6. XCOR object

class enveloc.core.XCOR(st, model=None, grid_size=None, detrend=True, regrid=False, phase_types=['s', 'S'], normType=1, plot=True, interact=True, output=1, minimize_type='correlation', Cmin=0.5, Cmax=0.995, sta_min=3, dx_min=0.1, dt=3.0, bootstrap=1, bootstrap_prct=0.04, lookup_type='cubic', rotation=None, dTmax_s=None, rd_freq=None, raw_traces=[], env_hp=[], edge_control=0.03, num_processors=1, tt_file=None, waveform_loc=False, model_dir=None, gap_value=-123454321)[source]

Bases: object

XCOR is the main class object that needs to be set up in order to get a location. Most of the paramaters will self-assign, and in many cases that is fine. The only essential variable is the obspy stream st, but you will likely want to give thought and care to the grid and velocity model.

Parameters:

  • st (stream, required) – Obspy stream of envelopes.

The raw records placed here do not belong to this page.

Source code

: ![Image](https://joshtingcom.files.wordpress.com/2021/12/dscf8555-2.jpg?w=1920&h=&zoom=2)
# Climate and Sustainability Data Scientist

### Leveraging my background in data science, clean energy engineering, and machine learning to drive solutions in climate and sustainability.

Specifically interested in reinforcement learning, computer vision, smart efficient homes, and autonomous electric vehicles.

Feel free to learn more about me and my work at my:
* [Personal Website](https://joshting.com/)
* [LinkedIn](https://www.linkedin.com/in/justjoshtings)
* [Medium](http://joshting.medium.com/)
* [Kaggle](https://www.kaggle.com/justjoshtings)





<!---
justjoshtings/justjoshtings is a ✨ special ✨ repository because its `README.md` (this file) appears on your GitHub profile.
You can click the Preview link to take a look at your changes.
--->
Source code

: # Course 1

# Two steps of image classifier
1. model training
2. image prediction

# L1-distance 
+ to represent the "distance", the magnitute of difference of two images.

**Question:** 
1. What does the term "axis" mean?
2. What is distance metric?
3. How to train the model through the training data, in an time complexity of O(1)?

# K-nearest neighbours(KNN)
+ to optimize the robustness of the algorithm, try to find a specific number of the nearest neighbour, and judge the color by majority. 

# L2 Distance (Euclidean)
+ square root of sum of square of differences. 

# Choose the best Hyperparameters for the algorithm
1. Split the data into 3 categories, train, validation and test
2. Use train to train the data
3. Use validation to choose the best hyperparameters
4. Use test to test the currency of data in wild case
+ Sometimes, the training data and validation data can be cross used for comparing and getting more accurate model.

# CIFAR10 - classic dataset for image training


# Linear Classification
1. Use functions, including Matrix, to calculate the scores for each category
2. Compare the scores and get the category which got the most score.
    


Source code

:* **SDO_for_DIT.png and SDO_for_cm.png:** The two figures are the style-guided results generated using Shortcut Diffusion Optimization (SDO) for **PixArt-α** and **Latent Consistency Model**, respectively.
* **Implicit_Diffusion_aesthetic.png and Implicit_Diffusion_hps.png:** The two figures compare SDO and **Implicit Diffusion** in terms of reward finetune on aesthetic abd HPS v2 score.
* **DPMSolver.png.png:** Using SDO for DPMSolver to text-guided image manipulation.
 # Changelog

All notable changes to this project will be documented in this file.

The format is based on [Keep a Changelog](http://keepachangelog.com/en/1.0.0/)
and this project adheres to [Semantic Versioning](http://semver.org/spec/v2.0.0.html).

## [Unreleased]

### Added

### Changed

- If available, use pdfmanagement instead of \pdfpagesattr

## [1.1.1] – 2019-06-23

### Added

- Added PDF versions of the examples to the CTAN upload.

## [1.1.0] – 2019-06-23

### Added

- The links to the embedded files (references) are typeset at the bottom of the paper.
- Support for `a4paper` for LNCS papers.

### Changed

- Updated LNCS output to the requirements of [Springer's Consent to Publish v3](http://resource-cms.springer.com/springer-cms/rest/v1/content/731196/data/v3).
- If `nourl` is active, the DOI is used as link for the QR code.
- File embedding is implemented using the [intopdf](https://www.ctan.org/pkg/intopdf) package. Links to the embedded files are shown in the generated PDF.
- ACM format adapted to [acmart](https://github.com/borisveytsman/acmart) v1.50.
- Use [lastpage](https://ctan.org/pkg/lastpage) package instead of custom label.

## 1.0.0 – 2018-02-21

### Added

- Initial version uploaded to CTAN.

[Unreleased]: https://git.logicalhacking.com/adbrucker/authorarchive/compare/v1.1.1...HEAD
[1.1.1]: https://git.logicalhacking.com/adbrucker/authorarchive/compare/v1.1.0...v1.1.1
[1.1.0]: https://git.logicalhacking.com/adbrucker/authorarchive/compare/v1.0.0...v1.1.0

Each trace must have stats.coordinates.latitude/longitude

  • model (str, optional) – Obspy taup model or model file from which to calculate travel times. If this is not provided, a default file will be called.

  • model_dir (str, optional) – Directory where model.npz file is place by obspy’s taup program If not provided, it will default to within the enveloc module directory

  • grid_size (dict, optional) – A dict with keys lats, lons, and deps each of which are 1D monotonic numpy arrays. If unprovided, this will be created internally based on the extent of the input stations.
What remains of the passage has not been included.